# unfinished/finished basement / tips please/ decorating



## ajaye (May 19, 2019)

.................


----------



## ajaye (May 19, 2019)

no-one ?
BTTT


----------



## Nealtw (Jun 22, 2017)

I just used a quality water based paint for the bathroom 

There are white plastic and metal registers for the ceiling. 

https://www.homedepot.com/p/SPEEDI-...te-with-3-Way-Deflection-SG-414-CW3/202542206


----------



## ajaye (May 19, 2019)

txs man, appreciate the quick response,
I was kinda wondering also, is there any regs on ceiling vents in basements, needing to be permantly open ? you know for condensation, wondering why they are in the ceiling and not at floor or wall level,

but txs ! also on the pain advice


----------



## Nealtw (Jun 22, 2017)

ajaye said:


> txs man, appreciate the quick response,
> I was kinda wondering also, is there any regs on ceiling vents in basements, needing to be permantly open ? you know for condensation, wondering why they are in the ceiling and not at floor or wall level,
> 
> but txs ! also on the pain advice


 Usually there are over the windows and getting them to the floor would add a lot of work to the framing of the walls. 

I don't think there are any rules about them being open. But house air is moist with water in it if you allow the basement to be colder with out circulation you are taking chances with condensation and then the mold that follows that.


----------



## ajaye (May 19, 2019)

ahh ok, that makes sense !
txs again much appreciated dude !


----------



## Bud9051 (Nov 11, 2015)

Hi aj, sorry for not replying. to be honest, trying to help a half finished basement means not being able to correct steps that were done at the start. No one is going to tear out everything and start over so it just become cross your fingers and hope. Many threads here anout this living space built in a hole in the ground and the resulting problems.

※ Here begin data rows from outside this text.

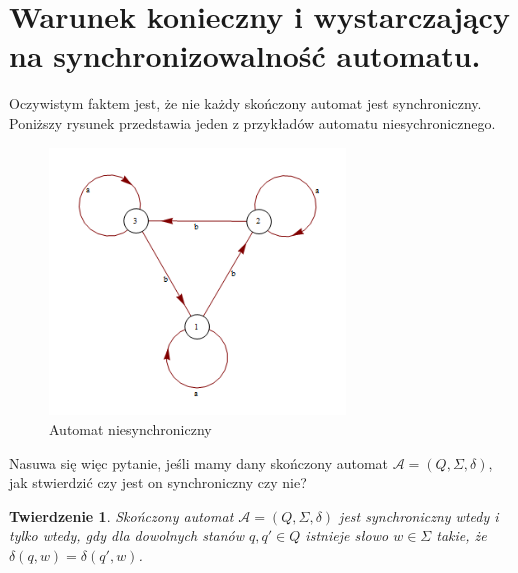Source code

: \documentclass[12pt,a4paper]{article}
\newtheorem{twr}{Twierdzenie}[section]
\begin{document}
\section{Warunek konieczny i wystarczaj\k{a}cy na synchronizowalno\'{s}\'{c} automatu.}

Oczywistym faktem jest, \.{z}e nie ka\.{z}dy sko\'{n}czony automat jest synchroniczny. Poni\.{z}szy rysunek przedstawia jeden z przyk{\l}ad\'{o}w automatu niesychronicznego.

\begin{figure}[H]
    \includegraphics[width=0.7\textwidth]{rysunek8}
    \caption{Automat niesynchroniczny}
    \label{fig:rysunek8}
\end{figure}

Nasuwa si\k{e} wi\k{e}c pytanie, je\'{s}li mamy dany sko\'{n}czony automat $\mathscr{A}=(Q, \Sigma, \delta)$, jak stwierdzi\'{c} czy jest on synchroniczny czy nie?

\begin{twr}
\label{tw:twierdzenie1}
Sko\'{n}czony automat $\mathscr{A}=(Q, \Sigma, \delta)$ jest synchroniczny wtedy i tylko wtedy, gdy dla dowolnych stan\'{o}w $q, q' \in Q$ istnieje s{\l}owo $w \in \Sigma$ takie, \.{z}e $\delta(q,w)=\delta(q',w)$.
\end{twr}
\end{document}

Neal is good so I'll let him help you plus he is from Canada if codes are in question.

Wish you the best.

Bud


----------



## ajaye (May 19, 2019)

no txs, Bud, I totally understand, but appreciate the feedback and the pointers, def helped

cheers again !


----------



## Bud9051 (Nov 11, 2015)

Do you know what is under that drywall? Canada often requites a vapor barrier plus some minimum amount of insulation. as you finish it off air sealing to prevent basement air from reaching a cold foundation is important.

Bud


----------



## ajaye (May 19, 2019)

oh yes, I have full photo's at all different stages,
vapor (like a PVC) barrier and a pink foam like thing in between the framing/studs

they left massive gaps between the wall and the framing, some where at least 6" from the wall, gave some excuse about walls not being true, cut down what should have been a bigger living space, I was really pissed,

mainly wife's fault, she didn't do her "due-dil" and I couldn't get a word in edgeways when I raised concerns, also for a lot of plumbing and electrics, he didn't pull any permits, managed to get the permits sorted out.

Had another guy come in to finish off the plumbing and another to fix the electrics, what should have been a great investment and living space, really has been marred, the dj dance area, is horrendous waste of space, only solution is a strip down, but, that's not gonna be worth it.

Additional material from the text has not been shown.